Making a case for marriage
Like a lot of young Indian couples, they met on a matrimonial website and, within a matter of weeks, were picking out the wedding invitations, reserving the horse-drawn carriages and having the bride fitted for a pearl-and gold-encrusted sari.
Judging by his online profile, the groom was suitable and eager to be a good spouse: a quiet, stay-at-home kind of person who never drank and worked as a software engineer. Perfect, thought the bride, a shy 27-year-old computer engineer.
Too perfect, according to Bhavna Paliwal, one of India's wedding detectives, who are being hired here in growing numbers to ferret out the truth about prospective mates.
“These days, you need to check the facts.
"And in India, it's the servants who will tell you 100 per cent everything,'' said Paliwal, 32, in her office, located in a rough-and-tumble neighbourhood of New Delhi. “The key is talking up the drivers, the cooks and the housekeepers. They are busybodies and aren't afraid to tell you.''
In the case of the computer engineer, Paliwal found out that the 29-year-old groom-to-be had been less than honest. He had been having an affair with his housemaid. He spent many of his “quiet'' nights straddling barstools around town, drinking heavily.

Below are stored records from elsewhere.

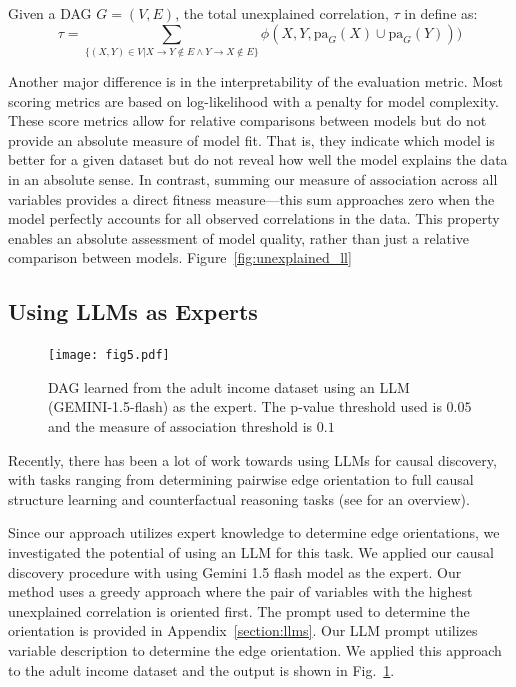 \documentclass{uai2025} %
\begin{document}
Given a DAG $ G = (V, E) $, the total unexplained correlation, $\tau$ in define as:
\begin{equation}
	\tau = \sum_{\{ (X, Y) \in V | X \rightarrow Y \not \in E \wedge Y \rightarrow X \not \in E \} } \phi(X, Y, \mathrm{pa}_G(X) \cup \mathrm{pa}_G(Y)))
\end{equation}

Another major difference is in the interpretability of the evaluation metric.
Most scoring metrics are based on log-likelihood with a penalty for model
complexity. These score metrics allow for relative comparisons between models
but do not provide an absolute measure of model fit. That is, they indicate
which model is better for a given dataset but do not reveal how well the model
explains the data in an absolute sense. In contrast, summing our measure of
association across all variables provides a direct fitness measure—this sum
approaches zero when the model perfectly accounts for all observed correlations
in the data. This property enables an absolute assessment of model quality,
rather than just a relative comparison between models. Figure~\ref{fig:unexplained_ll}


\subsection{Using LLMs as Experts}
 
\begin{figure}[t!]
	\centering
	\texttt{[image: fig5.pdf]}
	\caption{DAG learned from the adult income dataset using an LLM (GEMINI-1.5-flash) as the expert. The p-value threshold used is $ 0.05 $ and the measure of association threshold is $ 0. 1 $}
	\label{fig:adult_llm}
\end{figure}
Recently, there has been a lot of work towards using LLMs for causal discovery,
with tasks ranging from determining pairwise edge orientation
\citep{Kiciman2023, Jin2024} to full causal structure learning \citep{Naik2023,
Vashishtha2023} and counterfactual reasoning tasks\citep{Kiciman2023} (see
\citet{Liu2024} for an overview).

Since our approach utilizes expert knowledge to determine edge orientations, we
investigated the potential of using an LLM for this task. We applied our causal
discovery procedure with using Gemini 1.5 flash model as the expert. Our method
uses a greedy approach where the pair of variables with the highest unexplained
correlation is oriented first. The prompt used to determine the orientation is
provided in Appendix~\ref{section:llms}. Our LLM prompt utilizes variable
description to determine the edge orientation. We applied this approach to the
adult income dataset and the output is shown in Fig.~\ref{fig:adult_llm}. 
\end{document}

There were signs he could be prone to violence, having been in an altercation that left him with a knife wound on his stomach. As far as Paliwal was concerned, he was busted. The marriage was called off.
In India, hiring a wedding detective such as Paliwal has become a common prenuptial ritual, as important as the heavy wedding gold and the multi-cuisine ten-course meal served on plates coated in rosebuds.

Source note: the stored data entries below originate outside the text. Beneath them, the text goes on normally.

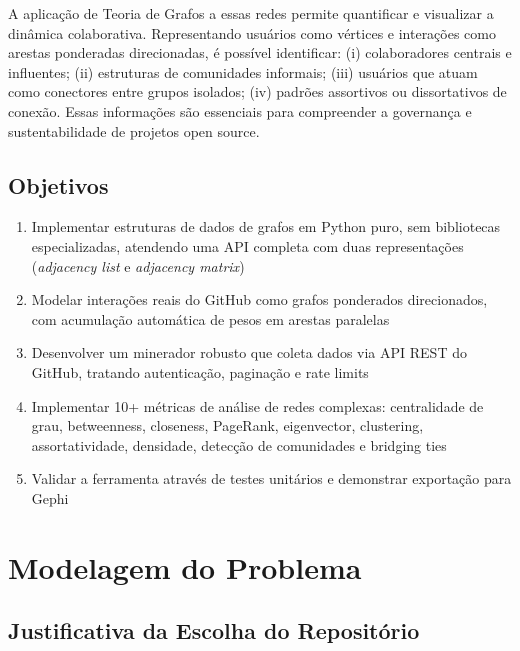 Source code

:\documentclass[12pt]{article}
\begin{document}
A aplicação de Teoria de Grafos a essas redes permite quantificar e visualizar a dinâmica colaborativa. Representando usuários como vértices e interações como arestas ponderadas direcionadas, é possível identificar: (i) colaboradores centrais e influentes; (ii) estruturas de comunidades informais; (iii) usuários que atuam como conectores entre grupos isolados; (iv) padrões assortivos ou dissortativos de conexão. Essas informações são essenciais para compreender a governança e sustentabilidade de projetos open source.

\subsection{Objetivos}

\begin{enumerate}
  \item Implementar estruturas de dados de grafos em Python puro, sem bibliotecas especializadas, atendendo uma API completa com duas representações (\textit{adjacency list} e \textit{adjacency matrix})
  \item Modelar interações reais do GitHub como grafos ponderados direcionados, com acumulação automática de pesos em arestas paralelas
  \item Desenvolver um minerador robusto que coleta dados via API REST do GitHub, tratando autenticação, paginação e rate limits
  \item Implementar 10+ métricas de análise de redes complexas: centralidade de grau, betweenness, closeness, PageRank, eigenvector, clustering, assortatividade, densidade, detecção de comunidades e bridging ties
  \item Validar a ferramenta através de testes unitários e demonstrar exportação para Gephi
\end{enumerate}

\section{Modelagem do Problema}\label{sec:modelagem}

\subsection{Justificativa da Escolha do Repositório}
\end{document}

Private sleuths have been in business in India for several years but today their services are more crucial than ever. As India's middle and upper classes grow, so too do the dowries given to grooms by brides' families. Those dowries, in turn, have boosted the incentive for fraud.
Alliance for money
Prospective grooms frequently breeze in from as far away as the United States, marry, then rush back home with the spoils, leaving behind what have become known as “abandoned brides''. Meanwhile, in India, young couples who meet over the internet are getting away with lies that gossip would once have exposed.
“When people meet over our site, we recommend a private detective to get all the background when you have a potential bride living in, say, Bangalore and a groom living in Hyderabad,'' said Anupam Mittal, founder of Shaadi.com, an internet portal that celebrated its millionth match last year. Shaadi is Hindi for marriage.

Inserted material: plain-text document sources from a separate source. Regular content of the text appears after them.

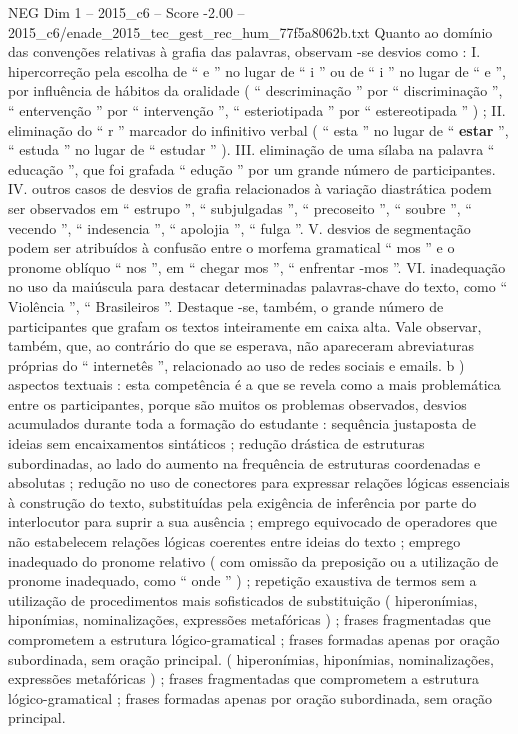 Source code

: \begin{textsample}{NEG Dim 1 – 2015\_c6 – Score -2.00 – 2015\_c6/enade\_2015\_tec\_gest\_rec\_hum\_77f5a8062b.txt}
Quanto ao domínio das convenções relativas à grafia das palavras, observam -se desvios como : I. hipercorreção pela escolha de “ e ” no lugar de “ i ” ou de “ i ” no lugar de “ e ”, por influência de hábitos da oralidade ( “ descriminação ” por “ discriminação ”, “ entervenção ” por “ intervenção ”, “ esteriotipada ” por “ estereotipada ” ) ; II. eliminação do “ r ” marcador do infinitivo verbal ( “ esta ” no lugar de “ \textbf{estar} ”, “ estuda ” no lugar de “ estudar ” ).
III. eliminação de uma sílaba na palavra “ educação ”, que foi grafada “ edução ” por um grande número de participantes.
IV. outros casos de desvios de grafia relacionados à variação diastrática podem ser observados em “ estrupo ”, “ subjulgadas ”, “ precoseito ”, “ soubre ”, “ vecendo ”, “ indesencia ”, “ apolojia ”, “ fulga ”.
V. desvios de segmentação podem ser atribuídos à confusão entre o morfema gramatical “ mos ” e o pronome oblíquo “ nos ”, em “ chegar mos ”, “ enfrentar -mos ”.
VI. inadequação no uso da maiúscula para destacar determinadas palavras-chave do texto, como “ Violência ”, “ Brasileiros ”.
Destaque -se, também, o grande número de participantes que grafam os textos inteiramente em caixa alta.
Vale observar, também, que, ao contrário do que se esperava, não apareceram abreviaturas próprias do “ internetês ”, relacionado ao uso de redes sociais e emails. b ) aspectos textuais : esta competência é a que se revela como a mais problemática entre os participantes, porque são muitos os problemas observados, desvios acumulados durante toda a formação do estudante : sequência justaposta de ideias sem encaixamentos sintáticos ; redução drástica de estruturas subordinadas, ao lado do aumento na frequência de estruturas coordenadas e absolutas ; redução no uso de conectores para expressar relações lógicas essenciais à construção do texto, substituídas pela exigência de inferência por parte do interlocutor para suprir a sua ausência ; emprego equivocado de operadores que não estabelecem relações lógicas coerentes entre ideias do texto ; emprego inadequado do pronome relativo ( com omissão da preposição ou a utilização de pronome inadequado, como “ onde ” ) ; repetição exaustiva de termos sem a utilização de procedimentos mais sofisticados de substituição ( hiperonímias, hiponímias, nominalizações, expressões metafóricas ) ; frases fragmentadas que comprometem a estrutura lógico-gramatical ; frases formadas apenas por oração subordinada, sem oração principal. ( hiperonímias, hiponímias, nominalizações, expressões metafóricas ) ; frases fragmentadas que comprometem a estrutura lógico-gramatical ; frases formadas apenas por oração subordinada, sem oração principal.

\end{textsample}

“Our country and culture is changing at warp speeds,'' he said. “We are dispersed all over our own country and the world. The private detective has now become just another part of India's vast wedding industrial complex.''
With an estimated 30,000 brides being abandoned every year, usually by husbands living abroad, India's Ministry of Overseas Indian Affairs also recommends that families hire private detectives to vet suitors and avoid being conned into giving away dowries, which are officially outlawed but are still common among the wealthy. The ministry estimates that hundreds of thousands of brides are lied to or misled each year.
Pandit Ram Gopal Atrey, the head priest at the Old Hanuman Mandir temple, one of thousands of neighbourhood temples in New Delhi, has seen it happen often.
“We have 50 cases a year of brides being duped. This never was the case in the past,'' Atrey said. “When this happens, it's like an act of terrorism in the life of the girl and her family. They are shamed and left with nothing after the dowry is paid.''
For Paliwal, the worst part of the investigations is breaking the news.
Recently, she had to reveal the truth about the computer engineer. The solidly built detective sat the would-be bride down in the back of her office with a box of tissues. First, she showed her the photographs: the groom partying at nightclubs, hard liquor sloshing in his glass, flirty cocktail waitresses lingering at his table.
Then she showed her the worst of it: the housemaid's tearful videotaped confession that she was having an affair with the groom.
Gaining trust and truth
“Better luck next time'' was Paliwal's hardened way of consoling the shattered young woman.
Paliwal, along with other detectives from her agency, spent days befriending the intended groom's maid and videotaping her with a spy cam. Paliwal was undercover when she chatted up the maid, telling her she wanted to open a business in the area.
“The bride was so upset, but we have saved her from a lifetime of misery,'' Paliwal said as she fielded a call from another prospective client. “You don't want to wait till marriage to know the real picture.''
The bride-to-be, who was so humiliated she didn't want to be named, said she was devastated and entered therapy. “But without their investigations, I would be dealing with these truths in my daily life,'' she said.
The investigation involved a team of four female detectives, led by Paliwal. Since it was a rush job and included the use of high-tech recording equipment, Paliwal's agency charged about $1,200.
But the bride's brother, Prem Sharma, said what the agency found out was worth every rupee. “We would have been lost without our lady detective. This was not the right boy for my sister,'' he said.